È doveroso precisare che la previsione di un tentativo ADR prima del procedimento d’ingiunzione, comunque, è astrattamente ammissibile: le parti infatti potrebbero ben convenire un filtro pre-monitorio, ma solo con specifica volontà espressa. Le clausole che, asseritamente, fondano i decreti di revoca esaminati si limitano a menzionare “ogni controversia”.

Un’interpretazione conforme al sistema impedisce di attribuire a tale espressione un effetto abdicativo mai esplicitato nei contratti.

Profili di vulnerabilità processuale e consumazione del potere

L’orientamento dei Tribunali di merito svela un’ulteriore e decisiva vulnerabilità sul piano della teoria generale del processo. Anche ad ammettere, per mera ipotesi, che le clausole di mediazione convenzionale esaminate includano il ricorso per decreto ingiuntivo, la verifica sulla sua osservanza spetta esclusivamente al giudice della fase sommaria.

Il giudice del monitorio dispone del testo contrattuale e detiene il potere di rigettare il ricorso per difetto di una condizione di procedibilità negoziale. Se il decreto viene comunque emesso, il potere di sindacare la regolarità dell’accesso alla tutela sommaria deve ritenersi consumato.

Il giudice dell’opposizione non è un giudice di secondo grado della fase monitoria, né il custode dell’ammissibilità astratta del ricorso; il suo compito è vagliare, nel merito la fondatezza della pretesa creditoria. Di conseguenza, l’eccezione preliminare di improcedibilità mossa in sede di opposizione si rivela metodologicamente discutibile e tardiva. Nel giudizio regolato dall’art. 645 c.p.c., la revoca del decreto ingiuntivo può essere statuita solo all’esito dell’esame del merito, come prescritto dal codice di rito.
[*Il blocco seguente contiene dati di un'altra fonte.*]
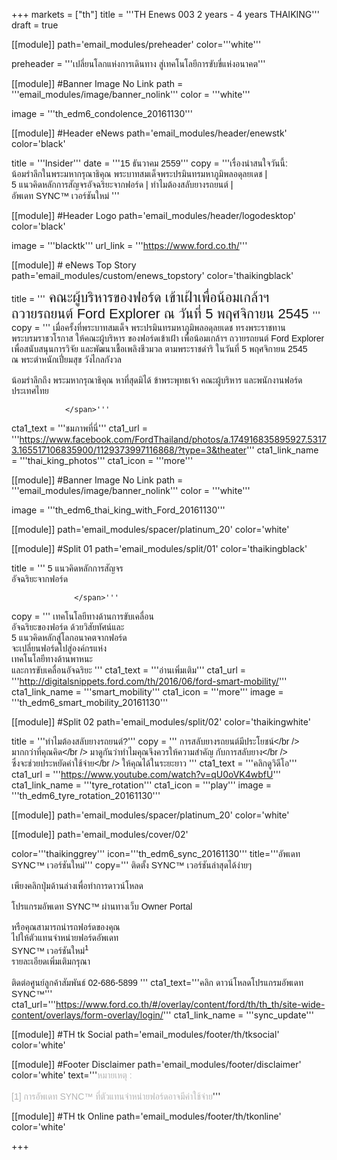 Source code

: +++
markets = ["th"]
title = '''TH Enews 003 2 years - 4 years THAIKING'''
draft = true

[[module]]
path='email_modules/preheader'
color='''white'''

preheader = '''เปลี่ยนโลกแห่งการเดินทาง สู่เทคโนโลยีการขับขี่แห่งอนาคต'''

[[module]] #Banner Image No Link
path = '''email_modules/image/banner_nolink'''
color = '''white'''

  image = '''th_edm6_condolence_20161130'''
  
[[module]] #Header eNews
path='email_modules/header/enewstk'
color='black'

  title = '''Insider'''
  date = '''<span style="font-family:Tahoma, Verdana, Sans-serif">15 ธันวาคม 2559</span>'''
  copy = '''<span style="font-family:Tahoma, Verdana, Sans-serif;"><span style="white-space:nowrap;">เรื่องน่าสนใจวันนี้:</span><br />
              <span style="white-space:nowrap;">น้อมรำลึกในพระมหากรุณาธิคุณ</span>
                <span style="white-space:nowrap;">พระบาทสมเด็จพระปรมินทรมหาภูมิพลอดุลยเดช |</span> 
                <span style="white-space:nowrap;">5 แนวคิดหลักการสัญจรอัจฉริยะจากฟอร์ด |</span> 
                <span style="white-space:nowrap;">ทำไมต้องสลับยางรถยนต์ |</span> 
                <span style="white-space:nowrap;">อัพเดท SYNC&trade; เวอร์ชันใหม่ </span>
            </span>'''

[[module]] #Header Logo
path='email_modules/header/logodesktop'
color='black'

  image = '''blacktk'''
  url_link = '''https://www.ford.co.th/'''
 
[[module]] # eNews Top Story
path='email_modules/custom/enews_topstory'
color='thaikingblack'

  title = '''<span style="font-family:Tahoma, Verdana, Sans-serif; font-size: 22px;">
            <span style="white-space:nowrap;">คณะผู้บริหารของฟอร์ด</span>
            <span style="white-space:nowrap;"> เข้าเฝ้าเพื่อน้อมเกล้าฯ</span>
            <span style="white-space:nowrap;">ถวายรถยนต์</span>
            <span style="white-space:nowrap;"> Ford Explorer</span>
            <span style="white-space:nowrap;">ณ วันที่ 5 พฤศจิกายน 2545</span>
            </span>'''
  copy = '''<span style="font-family:Tahoma, Verdana, Sans-serif;">
                   <span style="white-space:nowrap;">เมื่อครั้งที่พระบาทสมเด็จ</span>
                    <span style="white-space:nowrap;">พระปรมินทรมหาภูมิพลอดุลยเดช</span>
                    <span style="white-space:nowrap;">ทรงพระราชทาน</span>
                    <span style="white-space:nowrap;">พระบรมราชวโรกาส</span>
                    <span style="white-space:nowrap;">ให้คณะผู้บริหาร</span>
                    <span style="white-space:nowrap;">ของฟอร์ดเข้าเฝ้า</span>
                    <span style="white-space:nowrap;">เพื่อน้อมเกล้าฯ</span>
                    <span style="white-space:nowrap;"> ถวายรถยนต์</span>
                    <span style="white-space:nowrap;"> Ford Explorer</span>
                    <span style="white-space:nowrap;"> เพื่อสนับสนุนการวิจัย</span>
                    <span style="white-space:nowrap;">และพัฒนาเชื้อเพลิงชีวมวล</span>
                    <span style="white-space:nowrap;">ตามพระราชดำริ</span>
                    <span style="white-space:nowrap;"> ในวันที่ 5 พฤศจิกายน 2545</span>
                    <span style="white-space:nowrap;"> ณ พระตำหนักเปี่ยมสุข</span>
                    <span style="white-space:nowrap;"> วังไกลกังวล</span><br /><br />
                    <span style="white-space:nowrap;">น้อมรำลึกถึง</span>
                    <span style="white-space:nowrap;">พระมหากรุณาธิคุณ</span>
                    <span style="white-space:nowrap;">หาที่สุดมิได้</span>
                    <span style="white-space:nowrap;">ข้าพระพุทธเจ้า</span>
                    <span style="white-space:nowrap;"> คณะผู้บริหาร</span>
                    <span style="white-space:nowrap;">และพนักงานฟอร์ด</span>
                    <span style="white-space:nowrap;"> ประเทศไทย </span>
                    
                </span>'''
  cta1_text = '''<span style="font-family:Tahoma, Verdana, Sans-serif">ชมภาพที่นี่</span>'''
  cta1_url = '''https://www.facebook.com/FordThailand/photos/a.174916835895927.53173.165517106835900/1129373997116868/?type=3&theater'''
  cta1_link_name = '''thai_king_photos'''
  cta1_icon = '''more'''

[[module]] #Banner Image No Link
path = '''email_modules/image/banner_nolink'''
color = '''white'''

  image = '''th_edm6_thai_king_with_Ford_20161130'''

[[module]]
path='email_modules/spacer/platinum_20'
color='white'


[[module]] #Split 01
path='email_modules/split/01'
color='thaikingblack'

  title = '''<span style="font-family:Tahoma, Verdana, Sans-serif;">
                   <span style="white-space:nowrap;">5 แนวคิดหลักการสัญจร</span><br />
                    <span style="white-space:nowrap;">อัจฉริยะจากฟอร์ด</span>
                  
                  </span>'''
  copy = ''' <span style="font-family:Tahoma, Verdana, Sans-serif;">
                      <span style="white-space:nowrap;">เทคโนโลยีทางด้านการขับเคลื่อน</span> <br />
                        <span style="white-space:nowrap;">อัจฉริยะของฟอร์ด</span>
                        <span style="white-space:nowrap;">ด้วยวิสัยทัศน์และ</span><br />
                        <span style="white-space:nowrap;">5 แนวคิดหลักสู่โลกอนาคตจากฟอร์ด</span><br />
                        <span style="white-space:nowrap;">จะเปลี่ยนฟอร์ดไปสู่องค์กรแห่ง</span><br />
                        <span style="white-space:nowrap;">เทคโนโลยีทางด้านพาหนะ</span><br />
                        <span style="white-space:nowrap;">และการขับเคลื่อนอัจฉริยะ</span>
                    </span>'''
  cta1_text = '''<span style="font-family:Tahoma, Verdana, Sans-serif">อ่านเพิ่มเติม</span>'''
  cta1_url = '''http://digitalsnippets.ford.com/th/2016/06/ford-smart-mobility/'''
  cta1_link_name = '''smart_mobility'''
  cta1_icon = '''more'''
  image = '''th_edm6_smart_mobility_20161130'''


[[module]] #Split 02
path='email_modules/split/02'
color='thaikingwhite'

title = '''<span style="font-family:Tahoma, Verdana, Sans-serif;">ทำไมต้องสลับยางรถยนต์?</span>'''
  copy = '''<span style="font-family:Tahoma, Verdana, Sans-serif;">
                    <span style="white-space:nowrap;">การสลับยางรถยนต์มีประโยชน์</span></br />
                    <span style="white-space:nowrap;">มากกว่าที่คุณคิด</span></br />
                    <span style="white-space:nowrap;">มาดูกันว่าทำไม</span>คุณ<span style="white-space:nowrap;">จึงควรให้ความสำคัญ</span>
                    กับ<span style="white-space:nowrap;">การสลับยาง</span></br />
                    <span style="white-space:nowrap;">ซึ่งจะช่วยประหยัดค่าใช้จ่าย</span></br />
                    <span style="white-space:nowrap;">ให้คุณได้ในระยะยาว</span>
                   </span>'''
  cta1_text = '''<span style="font-family:Tahoma, Verdana, Sans-serif">คลิกดูวิดีโอ</span>'''
  cta1_url = '''https://www.youtube.com/watch?v=qU0oVK4wbfU'''
  cta1_link_name = '''tyre_rotation'''
  cta1_icon = '''play'''
  image = '''th_edm6_tyre_rotation_20161130'''

[[module]]
path='email_modules/spacer/platinum_20'
color='white'


[[module]]
path='email_modules/cover/02'

color='''thaikinggrey'''
icon='''th_edm6_sync_20161130'''
title='''<span style="font-family:Tahoma, Verdana, Sans-serif">อัพเดท SYNC&trade; เวอร์ชันใหม่</span>'''
copy='''<span style="font-family:Tahoma, Verdana, Sans-serif;">
             <span style="white-space:nowrap;">ติดตั้ง SYNC&trade;</span> 
             <span style="white-space:nowrap;">เวอร์ชันล่าสุดได้ง่ายๆ</span><br />   
             <span style="white-space:nowrap;">เพียงคลิกปุ่มด้านล่างเพื่อทำการดาวน์โหลด</span><br />  
             <span style="white-space:nowrap;">โปรแกรมอัพเดท SYNC&trade; ผ่านทางเว็บ Owner Portal</span> <br />  
             <span style="white-space:nowrap;">หรือคุณสามารถนำรถฟอร์ดของคุณ</span><br /> 
             <span style="white-space:nowrap;">ไปให้ตัวแทนจำหน่ายฟอร์ดอัพเดท</span>  <br /> 
             <span style="white-space:nowrap;">SYNC&trade; เวอร์ชันใหม่<sup>1</sup></span>  
             <span style="white-space:nowrap;">รายละเอียดเพิ่มเติมกรุณา</span> <br />  
             <span style="white-space:nowrap;">ติดต่อศูนย์ลูกค้าสัมพันธ์ 02-686-5899</span> 
          </span>'''
cta1_text='''<span style="font-family:Tahoma, Verdana, Sans-serif">คลิก ดาวน์โหลดโปรแกรมอัพเดท SYNC&trade;</span>'''
cta1_url='''https://www.ford.co.th/#/overlay/content/ford/th/th_th/site-wide-content/overlays/form-overlay/login/'''
cta1_link_name = '''sync_update'''


[[module]] #TH tk Social
path='email_modules/footer/th/tksocial'
color='white'

[[module]] #Footer Disclaimer
path='email_modules/footer/disclaimer'
color='white'
text='''<span style="color:#B3B3B3;font-family:Tahoma, Verdana, Sans-serif">หมายเหตุ : <br /><br />[1] การอัพเดท SYNC&trade; ที่ตัวแทนจำหน่ายฟอร์ดอาจมีค่าใช้จ่าย</span>'''

[[module]] #TH tk Online
path='email_modules/footer/th/tkonline'
color='white'


+++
Nessun predicato procedurale introdotto in opposizione può travolgere retroattivamente una fase sommaria ormai chiusa e definita. Laddove il giudice dell’opposizione ravvisi l’opportunità di attivare il filtro della mediazione, l’ortodossia sistematica gli consente certamente di farlo, ma dopo pronuncia sulle istanze di provvisoria esecutività, mantenendo intatta la struttura del giudizio.

La volontà delle parti

È comunque impensabile che la parte creditrice o concedente (nella maggior parte dei casi un istituto di credito che predispone unilateralmente i moduli) abbia voluto autolimitarsi, privandosi dell’arma della tutela sommaria e tempestiva per il recupero dei propri crediti.
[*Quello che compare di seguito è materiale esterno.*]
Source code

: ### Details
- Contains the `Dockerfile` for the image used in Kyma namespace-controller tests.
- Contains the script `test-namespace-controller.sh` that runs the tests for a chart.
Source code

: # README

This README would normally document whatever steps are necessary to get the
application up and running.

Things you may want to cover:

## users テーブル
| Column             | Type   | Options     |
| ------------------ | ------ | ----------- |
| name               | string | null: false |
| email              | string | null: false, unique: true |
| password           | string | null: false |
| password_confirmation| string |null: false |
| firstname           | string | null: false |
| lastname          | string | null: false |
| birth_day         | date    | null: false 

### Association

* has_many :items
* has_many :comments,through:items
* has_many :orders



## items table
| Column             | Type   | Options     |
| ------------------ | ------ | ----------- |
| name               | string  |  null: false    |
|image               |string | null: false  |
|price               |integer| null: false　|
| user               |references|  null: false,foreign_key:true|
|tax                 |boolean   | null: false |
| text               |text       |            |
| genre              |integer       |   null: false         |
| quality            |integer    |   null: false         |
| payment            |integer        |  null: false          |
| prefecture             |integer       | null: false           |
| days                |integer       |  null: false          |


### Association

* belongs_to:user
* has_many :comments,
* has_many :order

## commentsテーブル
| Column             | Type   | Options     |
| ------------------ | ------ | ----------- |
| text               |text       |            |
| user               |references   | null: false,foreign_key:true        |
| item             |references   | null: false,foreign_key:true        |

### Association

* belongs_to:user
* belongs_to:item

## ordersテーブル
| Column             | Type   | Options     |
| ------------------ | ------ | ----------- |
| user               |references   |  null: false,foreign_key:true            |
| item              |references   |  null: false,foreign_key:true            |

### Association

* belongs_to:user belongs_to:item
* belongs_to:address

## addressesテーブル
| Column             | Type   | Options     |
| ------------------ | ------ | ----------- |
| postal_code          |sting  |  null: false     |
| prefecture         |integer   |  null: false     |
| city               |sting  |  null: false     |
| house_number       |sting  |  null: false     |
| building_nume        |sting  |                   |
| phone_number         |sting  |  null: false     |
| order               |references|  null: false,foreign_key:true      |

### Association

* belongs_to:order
Al contempo, il debitore o il terzo cessionario difficilmente possiedono la consapevolezza tecnica di tale meccanismo processuale al momento della sottoscrizione del testo contrattuale. Inverosimile dunque che, all’atto della firma, vi fosse nelle parti intenzionalità delle peculiarità tecniche del monitorio.
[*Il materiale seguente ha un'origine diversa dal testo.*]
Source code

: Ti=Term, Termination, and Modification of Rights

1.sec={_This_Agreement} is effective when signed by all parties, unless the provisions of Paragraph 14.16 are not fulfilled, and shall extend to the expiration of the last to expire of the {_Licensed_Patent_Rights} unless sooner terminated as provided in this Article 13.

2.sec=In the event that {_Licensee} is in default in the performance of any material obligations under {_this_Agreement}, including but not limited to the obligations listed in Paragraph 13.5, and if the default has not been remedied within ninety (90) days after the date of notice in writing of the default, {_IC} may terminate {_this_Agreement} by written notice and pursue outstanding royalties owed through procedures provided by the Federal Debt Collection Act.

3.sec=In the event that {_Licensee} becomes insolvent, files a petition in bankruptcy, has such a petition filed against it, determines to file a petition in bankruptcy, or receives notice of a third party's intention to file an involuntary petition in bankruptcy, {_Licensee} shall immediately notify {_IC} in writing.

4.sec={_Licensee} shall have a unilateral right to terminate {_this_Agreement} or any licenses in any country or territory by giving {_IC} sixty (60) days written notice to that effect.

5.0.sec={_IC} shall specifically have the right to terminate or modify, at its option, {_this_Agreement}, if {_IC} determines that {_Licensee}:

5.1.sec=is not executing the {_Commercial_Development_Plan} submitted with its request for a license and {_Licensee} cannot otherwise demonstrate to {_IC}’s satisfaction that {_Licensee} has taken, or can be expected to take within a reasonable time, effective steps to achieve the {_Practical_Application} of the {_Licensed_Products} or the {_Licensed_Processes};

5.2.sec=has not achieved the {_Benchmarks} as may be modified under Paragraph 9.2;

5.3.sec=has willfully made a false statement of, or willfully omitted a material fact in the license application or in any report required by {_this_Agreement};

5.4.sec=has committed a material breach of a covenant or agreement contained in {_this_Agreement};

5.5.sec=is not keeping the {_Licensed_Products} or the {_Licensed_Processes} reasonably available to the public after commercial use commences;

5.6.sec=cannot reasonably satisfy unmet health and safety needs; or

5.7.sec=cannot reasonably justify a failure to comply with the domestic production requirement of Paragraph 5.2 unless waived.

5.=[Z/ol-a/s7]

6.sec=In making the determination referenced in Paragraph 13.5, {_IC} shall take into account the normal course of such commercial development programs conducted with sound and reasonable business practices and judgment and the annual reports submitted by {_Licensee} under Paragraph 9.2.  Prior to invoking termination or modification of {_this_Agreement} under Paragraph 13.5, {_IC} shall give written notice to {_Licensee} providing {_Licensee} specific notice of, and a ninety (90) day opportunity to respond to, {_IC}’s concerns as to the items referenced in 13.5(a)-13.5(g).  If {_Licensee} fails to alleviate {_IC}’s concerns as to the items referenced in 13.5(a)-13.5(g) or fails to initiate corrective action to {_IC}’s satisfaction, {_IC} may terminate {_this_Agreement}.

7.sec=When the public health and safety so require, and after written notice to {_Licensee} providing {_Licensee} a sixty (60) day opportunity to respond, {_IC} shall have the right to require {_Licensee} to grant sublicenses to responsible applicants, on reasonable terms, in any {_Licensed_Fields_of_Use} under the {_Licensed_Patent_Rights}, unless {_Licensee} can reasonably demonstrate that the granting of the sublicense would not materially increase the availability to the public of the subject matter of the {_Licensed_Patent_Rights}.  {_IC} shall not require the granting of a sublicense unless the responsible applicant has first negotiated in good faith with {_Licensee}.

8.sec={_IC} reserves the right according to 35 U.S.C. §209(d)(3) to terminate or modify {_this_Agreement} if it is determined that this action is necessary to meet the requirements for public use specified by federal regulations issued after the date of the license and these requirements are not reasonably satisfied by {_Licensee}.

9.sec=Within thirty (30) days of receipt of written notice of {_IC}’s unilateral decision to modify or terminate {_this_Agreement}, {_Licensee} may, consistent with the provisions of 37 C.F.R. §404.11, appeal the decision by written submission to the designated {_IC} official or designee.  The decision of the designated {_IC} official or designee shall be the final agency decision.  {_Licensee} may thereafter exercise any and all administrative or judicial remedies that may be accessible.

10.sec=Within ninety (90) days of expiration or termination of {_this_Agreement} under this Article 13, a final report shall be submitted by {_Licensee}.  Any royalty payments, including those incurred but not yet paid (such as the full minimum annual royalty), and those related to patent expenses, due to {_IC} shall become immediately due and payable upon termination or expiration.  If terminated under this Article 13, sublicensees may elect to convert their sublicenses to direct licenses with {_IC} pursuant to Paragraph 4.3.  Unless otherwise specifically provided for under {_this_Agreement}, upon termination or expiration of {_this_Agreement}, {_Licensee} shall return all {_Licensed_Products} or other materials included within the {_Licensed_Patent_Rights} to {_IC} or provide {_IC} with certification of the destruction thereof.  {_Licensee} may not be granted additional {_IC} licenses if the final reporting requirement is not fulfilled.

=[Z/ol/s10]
La rinuncia a un diritto processuale costituzionalmente garantito (art. 24 Cost.) deve essere esplicita e non può essere frutto di una mera supposizione giudiziale. In assenza di clausole ad hoc, rimane del tutto indimostrato che la preclusione della fase sommaria corrisponda al concreto progetto negoziale, la grande protagonista delle sentenze esaminate, la volontà delle parti, risulta così ignorata e sopraffatta.

Forse sarebbe il caso di rimodulare la formulazione di queste clausole standardizzate, evitando che un presidio di favore per la composizione bonaria si converta in un cortocircuito processuale.

Conclusioni

La mediazione è strumento, non grimaldello. L’estensione arbitraria della mediazione convenzionale al procedimento monitorio finisce per sospendere il sistema in un limbo privo di una qualificazione giuridica esplicita, muovendosi in un territorio sconosciuto al codice di rito.

La mediazione è altro. Il ricorso a tale istituto deve rispettare la funzione compositiva che le è propria e non può tradursi in una forzatura interpretativa della volontà contrattuale, specie in contesti dove le posizioni delle parti appaiono strutturalmente divergenti. La dichiarata intenzione del legislatore di utilizzare gli strumenti ADR per ridurre il contenzioso non può trasformarsi in una leva forzata, surrettiziamente piegata a logiche di alleggerimento dei ruoli d’udienza a discapito dell’ortodossia ermeneutica e dei criteri interpretativi codificati.